Zoonoses are diseases of animals that are transmissible to humans. They may be a significant exposure hazard in some laboratories where animals are used for research. Fortunately, many laboratory animal species today are bred to be free of zoonoses that were once more common in these animals. However, there remain zoonotic agents associated with laboratory animals, some which can be life-threatening. Field research with wild species also remains a clear source of zoonoses exposure. Prevention of exposure to these animal-related illnesses requires knowledge of the zoonoses related to the animals with which you will be working. In the sections that follow, the zoonotic agents listed for each animal species are those that may be present in the animals being used. If you are exposed through bite, scratch, aerosol droplet, mucosal secretion, feces or urine, there is the potential for you to become infected, and medical consultation through the Concentra Medical Center is highly recommended.
Modern laboratory mice are bred to exclude all zoonotic agents. Unless the laboratory mice are exposed to wild mice (those coming from the natural habitat outside the laboratory), there is limited concern for disease from these research mice. However, there is always concern about secondary infections that can occur with bites and scratches. Common skin, intestinal, and soil bacteria present on you or the animal can infect the scratch or bite wound and cause these secondary infections. Therefore, you should handle all mice with care and always cleanse any wound immediately with soap and water or antiseptic and seek medical consultation for severe wounds.

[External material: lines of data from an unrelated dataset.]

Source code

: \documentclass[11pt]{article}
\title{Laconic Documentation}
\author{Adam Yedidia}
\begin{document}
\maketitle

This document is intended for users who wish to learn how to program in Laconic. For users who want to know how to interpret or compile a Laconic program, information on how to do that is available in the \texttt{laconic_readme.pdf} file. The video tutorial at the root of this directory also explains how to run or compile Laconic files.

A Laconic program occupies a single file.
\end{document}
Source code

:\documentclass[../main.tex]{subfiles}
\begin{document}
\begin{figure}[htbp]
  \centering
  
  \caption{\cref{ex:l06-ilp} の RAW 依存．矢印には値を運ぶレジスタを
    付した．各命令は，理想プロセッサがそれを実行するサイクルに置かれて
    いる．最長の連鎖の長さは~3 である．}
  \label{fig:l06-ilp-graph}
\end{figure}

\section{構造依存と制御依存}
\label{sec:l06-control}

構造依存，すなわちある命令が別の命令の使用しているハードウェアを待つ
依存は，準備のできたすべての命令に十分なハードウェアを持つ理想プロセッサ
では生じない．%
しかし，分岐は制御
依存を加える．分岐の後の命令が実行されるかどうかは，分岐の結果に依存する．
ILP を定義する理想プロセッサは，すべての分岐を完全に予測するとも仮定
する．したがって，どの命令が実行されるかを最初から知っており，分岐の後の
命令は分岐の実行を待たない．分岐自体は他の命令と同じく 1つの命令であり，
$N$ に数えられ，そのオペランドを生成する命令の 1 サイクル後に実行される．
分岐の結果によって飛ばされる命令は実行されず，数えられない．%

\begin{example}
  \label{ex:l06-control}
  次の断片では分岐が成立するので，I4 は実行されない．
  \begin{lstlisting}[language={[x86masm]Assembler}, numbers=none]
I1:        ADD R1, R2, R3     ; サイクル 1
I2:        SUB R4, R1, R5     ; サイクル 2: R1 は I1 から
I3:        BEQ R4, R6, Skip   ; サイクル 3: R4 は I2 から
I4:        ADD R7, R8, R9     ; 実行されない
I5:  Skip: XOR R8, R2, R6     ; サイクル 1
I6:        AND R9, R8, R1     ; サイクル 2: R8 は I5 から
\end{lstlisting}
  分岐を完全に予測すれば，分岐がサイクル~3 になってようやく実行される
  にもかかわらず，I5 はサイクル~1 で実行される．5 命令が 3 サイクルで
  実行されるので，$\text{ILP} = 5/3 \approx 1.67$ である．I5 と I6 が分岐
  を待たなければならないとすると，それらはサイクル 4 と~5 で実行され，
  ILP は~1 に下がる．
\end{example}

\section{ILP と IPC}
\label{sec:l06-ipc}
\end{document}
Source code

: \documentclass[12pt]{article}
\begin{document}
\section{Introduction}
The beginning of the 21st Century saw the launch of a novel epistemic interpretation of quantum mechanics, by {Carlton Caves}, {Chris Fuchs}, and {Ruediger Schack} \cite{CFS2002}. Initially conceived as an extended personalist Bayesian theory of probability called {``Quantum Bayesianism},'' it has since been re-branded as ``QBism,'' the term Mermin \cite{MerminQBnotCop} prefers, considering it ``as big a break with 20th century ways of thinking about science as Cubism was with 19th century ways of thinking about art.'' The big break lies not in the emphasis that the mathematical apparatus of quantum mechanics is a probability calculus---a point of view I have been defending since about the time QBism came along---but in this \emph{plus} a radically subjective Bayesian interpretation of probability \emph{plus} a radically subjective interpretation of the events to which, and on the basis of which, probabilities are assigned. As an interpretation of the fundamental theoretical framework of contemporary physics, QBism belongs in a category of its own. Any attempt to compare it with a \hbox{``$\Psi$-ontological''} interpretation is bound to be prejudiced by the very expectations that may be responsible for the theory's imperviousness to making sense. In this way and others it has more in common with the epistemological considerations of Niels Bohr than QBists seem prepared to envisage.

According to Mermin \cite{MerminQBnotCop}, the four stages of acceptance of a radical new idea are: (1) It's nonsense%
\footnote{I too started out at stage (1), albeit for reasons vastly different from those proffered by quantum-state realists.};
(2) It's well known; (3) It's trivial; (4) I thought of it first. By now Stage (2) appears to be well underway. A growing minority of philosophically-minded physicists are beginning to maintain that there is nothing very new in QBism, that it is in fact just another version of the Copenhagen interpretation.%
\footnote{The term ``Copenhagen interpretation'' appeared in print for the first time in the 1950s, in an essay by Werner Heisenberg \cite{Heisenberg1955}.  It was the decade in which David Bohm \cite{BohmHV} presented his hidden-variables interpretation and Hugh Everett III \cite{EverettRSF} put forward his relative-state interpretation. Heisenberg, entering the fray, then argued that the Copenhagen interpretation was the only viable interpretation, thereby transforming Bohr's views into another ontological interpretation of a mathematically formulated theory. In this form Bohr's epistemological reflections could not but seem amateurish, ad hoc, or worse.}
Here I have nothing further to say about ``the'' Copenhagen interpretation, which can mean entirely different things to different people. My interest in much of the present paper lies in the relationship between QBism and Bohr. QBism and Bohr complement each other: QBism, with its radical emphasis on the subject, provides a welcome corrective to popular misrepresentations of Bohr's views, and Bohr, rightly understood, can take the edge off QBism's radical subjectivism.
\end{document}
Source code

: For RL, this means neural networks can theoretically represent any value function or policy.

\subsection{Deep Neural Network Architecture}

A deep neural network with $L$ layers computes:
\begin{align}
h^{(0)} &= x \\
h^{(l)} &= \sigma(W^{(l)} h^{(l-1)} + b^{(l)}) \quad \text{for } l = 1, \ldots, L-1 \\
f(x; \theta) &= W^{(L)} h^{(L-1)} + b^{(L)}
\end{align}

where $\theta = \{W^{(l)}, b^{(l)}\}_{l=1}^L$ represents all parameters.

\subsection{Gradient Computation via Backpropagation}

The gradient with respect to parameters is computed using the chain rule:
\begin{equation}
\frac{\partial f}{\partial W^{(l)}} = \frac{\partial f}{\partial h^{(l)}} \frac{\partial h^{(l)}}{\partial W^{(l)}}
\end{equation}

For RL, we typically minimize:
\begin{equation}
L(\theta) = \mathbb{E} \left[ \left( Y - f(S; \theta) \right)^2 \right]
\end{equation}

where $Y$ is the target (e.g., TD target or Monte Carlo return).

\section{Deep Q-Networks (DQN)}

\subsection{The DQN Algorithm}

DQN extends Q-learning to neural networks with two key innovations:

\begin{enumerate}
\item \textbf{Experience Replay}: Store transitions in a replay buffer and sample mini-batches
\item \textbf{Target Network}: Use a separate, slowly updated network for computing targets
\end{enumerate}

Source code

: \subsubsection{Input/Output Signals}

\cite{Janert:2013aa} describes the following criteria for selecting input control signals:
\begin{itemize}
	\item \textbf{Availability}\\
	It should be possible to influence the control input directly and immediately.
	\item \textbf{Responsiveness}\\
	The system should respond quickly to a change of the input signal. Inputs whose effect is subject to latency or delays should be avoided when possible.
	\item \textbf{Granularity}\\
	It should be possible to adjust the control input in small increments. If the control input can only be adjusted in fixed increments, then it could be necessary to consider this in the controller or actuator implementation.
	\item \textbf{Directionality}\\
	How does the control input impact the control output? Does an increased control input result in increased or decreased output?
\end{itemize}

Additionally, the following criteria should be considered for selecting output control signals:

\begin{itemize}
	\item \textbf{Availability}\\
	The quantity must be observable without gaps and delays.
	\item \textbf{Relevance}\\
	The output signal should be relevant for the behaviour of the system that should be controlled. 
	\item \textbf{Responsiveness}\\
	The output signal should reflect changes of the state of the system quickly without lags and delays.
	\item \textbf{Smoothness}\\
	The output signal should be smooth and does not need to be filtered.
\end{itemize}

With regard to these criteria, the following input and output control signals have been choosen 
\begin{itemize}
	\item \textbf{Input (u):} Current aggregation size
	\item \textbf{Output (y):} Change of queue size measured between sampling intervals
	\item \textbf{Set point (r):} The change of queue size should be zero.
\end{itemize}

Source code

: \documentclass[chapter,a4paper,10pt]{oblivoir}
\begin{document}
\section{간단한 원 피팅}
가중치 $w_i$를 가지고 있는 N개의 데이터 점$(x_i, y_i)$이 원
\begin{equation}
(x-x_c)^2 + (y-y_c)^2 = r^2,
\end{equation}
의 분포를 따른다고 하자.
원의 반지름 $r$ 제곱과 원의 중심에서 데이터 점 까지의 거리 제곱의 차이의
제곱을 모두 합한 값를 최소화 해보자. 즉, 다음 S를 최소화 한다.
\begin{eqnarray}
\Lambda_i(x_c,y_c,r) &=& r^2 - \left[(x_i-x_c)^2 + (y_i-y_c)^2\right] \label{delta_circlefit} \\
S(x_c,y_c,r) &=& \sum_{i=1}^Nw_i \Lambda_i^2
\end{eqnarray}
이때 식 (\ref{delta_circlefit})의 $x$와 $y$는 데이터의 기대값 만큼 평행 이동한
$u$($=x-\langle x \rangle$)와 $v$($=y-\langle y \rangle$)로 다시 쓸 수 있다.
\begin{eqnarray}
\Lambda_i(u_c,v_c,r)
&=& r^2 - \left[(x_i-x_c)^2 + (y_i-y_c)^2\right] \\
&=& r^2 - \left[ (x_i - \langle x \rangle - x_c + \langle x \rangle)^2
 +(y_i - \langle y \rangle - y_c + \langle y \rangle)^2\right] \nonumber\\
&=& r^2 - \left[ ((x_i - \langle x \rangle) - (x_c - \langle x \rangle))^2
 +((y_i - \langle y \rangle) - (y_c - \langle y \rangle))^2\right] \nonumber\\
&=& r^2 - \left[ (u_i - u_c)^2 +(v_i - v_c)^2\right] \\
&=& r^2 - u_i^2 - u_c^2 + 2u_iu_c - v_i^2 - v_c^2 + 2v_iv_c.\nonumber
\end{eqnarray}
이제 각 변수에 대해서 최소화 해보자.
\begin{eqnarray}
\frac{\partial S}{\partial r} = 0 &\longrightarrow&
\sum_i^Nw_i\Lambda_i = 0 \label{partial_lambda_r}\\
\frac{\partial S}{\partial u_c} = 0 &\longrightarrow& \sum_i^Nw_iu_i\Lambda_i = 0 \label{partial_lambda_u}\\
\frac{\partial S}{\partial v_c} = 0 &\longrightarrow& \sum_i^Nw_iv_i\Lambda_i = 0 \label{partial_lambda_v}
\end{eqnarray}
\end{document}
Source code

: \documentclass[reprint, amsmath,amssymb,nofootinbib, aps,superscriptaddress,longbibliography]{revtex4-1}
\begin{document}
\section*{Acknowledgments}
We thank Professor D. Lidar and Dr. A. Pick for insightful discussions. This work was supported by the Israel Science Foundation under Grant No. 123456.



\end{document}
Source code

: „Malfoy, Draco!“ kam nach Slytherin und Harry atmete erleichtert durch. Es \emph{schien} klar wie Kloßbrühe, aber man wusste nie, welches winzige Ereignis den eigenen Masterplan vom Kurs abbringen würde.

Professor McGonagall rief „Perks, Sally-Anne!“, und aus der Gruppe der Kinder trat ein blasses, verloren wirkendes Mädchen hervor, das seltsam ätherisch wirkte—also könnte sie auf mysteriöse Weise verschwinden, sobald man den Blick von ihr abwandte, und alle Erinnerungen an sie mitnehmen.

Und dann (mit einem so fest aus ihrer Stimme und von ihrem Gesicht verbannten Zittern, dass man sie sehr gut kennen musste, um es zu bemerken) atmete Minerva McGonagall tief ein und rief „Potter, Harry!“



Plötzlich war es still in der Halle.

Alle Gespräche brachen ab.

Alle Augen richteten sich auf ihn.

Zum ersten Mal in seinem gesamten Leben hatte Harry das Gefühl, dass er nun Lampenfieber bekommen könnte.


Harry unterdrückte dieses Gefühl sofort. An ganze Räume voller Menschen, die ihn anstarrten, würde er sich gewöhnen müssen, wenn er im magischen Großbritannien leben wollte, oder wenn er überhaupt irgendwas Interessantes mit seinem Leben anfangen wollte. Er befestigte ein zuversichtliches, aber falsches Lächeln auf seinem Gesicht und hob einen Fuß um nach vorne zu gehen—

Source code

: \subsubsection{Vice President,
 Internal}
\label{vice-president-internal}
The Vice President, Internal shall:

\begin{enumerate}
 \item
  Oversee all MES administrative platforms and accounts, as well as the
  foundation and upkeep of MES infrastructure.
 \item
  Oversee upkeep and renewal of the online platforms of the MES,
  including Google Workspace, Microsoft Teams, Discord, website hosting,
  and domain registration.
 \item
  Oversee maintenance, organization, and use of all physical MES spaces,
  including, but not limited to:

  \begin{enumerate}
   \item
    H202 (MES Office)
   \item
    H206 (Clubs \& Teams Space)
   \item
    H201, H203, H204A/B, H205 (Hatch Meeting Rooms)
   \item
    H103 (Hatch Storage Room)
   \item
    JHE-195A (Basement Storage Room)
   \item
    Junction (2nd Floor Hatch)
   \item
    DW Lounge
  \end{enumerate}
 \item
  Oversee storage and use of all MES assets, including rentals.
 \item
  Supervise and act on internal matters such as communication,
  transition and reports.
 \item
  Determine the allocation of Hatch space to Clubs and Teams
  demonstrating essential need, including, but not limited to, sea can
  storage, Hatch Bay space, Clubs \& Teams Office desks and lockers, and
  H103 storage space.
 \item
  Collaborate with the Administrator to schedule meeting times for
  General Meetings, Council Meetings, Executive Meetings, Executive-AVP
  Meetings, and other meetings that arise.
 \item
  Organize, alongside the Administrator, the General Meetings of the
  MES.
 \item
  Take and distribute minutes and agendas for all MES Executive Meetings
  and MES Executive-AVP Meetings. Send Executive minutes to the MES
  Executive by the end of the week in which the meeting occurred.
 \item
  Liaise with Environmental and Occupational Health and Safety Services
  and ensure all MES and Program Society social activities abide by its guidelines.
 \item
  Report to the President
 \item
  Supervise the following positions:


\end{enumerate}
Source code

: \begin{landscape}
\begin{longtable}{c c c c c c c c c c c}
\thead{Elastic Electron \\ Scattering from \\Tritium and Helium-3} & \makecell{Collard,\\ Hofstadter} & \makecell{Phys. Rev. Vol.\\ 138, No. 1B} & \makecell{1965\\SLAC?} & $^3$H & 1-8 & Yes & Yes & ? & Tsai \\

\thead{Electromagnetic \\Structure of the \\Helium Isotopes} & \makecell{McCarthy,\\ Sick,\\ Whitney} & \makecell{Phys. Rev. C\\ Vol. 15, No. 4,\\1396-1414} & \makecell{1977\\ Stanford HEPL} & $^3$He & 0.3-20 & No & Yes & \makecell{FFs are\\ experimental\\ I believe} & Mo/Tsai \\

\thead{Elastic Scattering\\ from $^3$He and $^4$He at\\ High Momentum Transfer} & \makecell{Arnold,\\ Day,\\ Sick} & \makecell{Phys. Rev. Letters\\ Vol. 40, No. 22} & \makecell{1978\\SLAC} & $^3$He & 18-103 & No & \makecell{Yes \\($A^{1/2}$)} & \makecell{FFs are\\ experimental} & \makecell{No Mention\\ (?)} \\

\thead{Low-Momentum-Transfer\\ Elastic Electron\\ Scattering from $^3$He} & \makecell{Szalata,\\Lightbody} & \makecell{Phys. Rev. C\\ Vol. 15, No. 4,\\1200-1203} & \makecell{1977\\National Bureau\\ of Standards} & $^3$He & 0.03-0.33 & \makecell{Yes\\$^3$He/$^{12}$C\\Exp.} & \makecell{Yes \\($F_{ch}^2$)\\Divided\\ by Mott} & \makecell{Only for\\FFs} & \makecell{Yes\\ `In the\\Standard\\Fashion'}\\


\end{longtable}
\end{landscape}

Wild mice or laboratory mice that have been exposed to wild mice may have the potential of carrying a variety of zoonotic bacteria and viruses that can be passed on to those handling them. Tests are completed on wild mice when they are received in Baylor labs to screen for these zoonotic agents. Although this provides reasonable assurance that mice will be free of zoonotic infections, the screening does not guarantee infection-free mice. Therefore, because of the serious consequences of becoming infected, you must always follow good personal hygiene and animal handling procedures and use the provided PPE to protect yourself from exposure.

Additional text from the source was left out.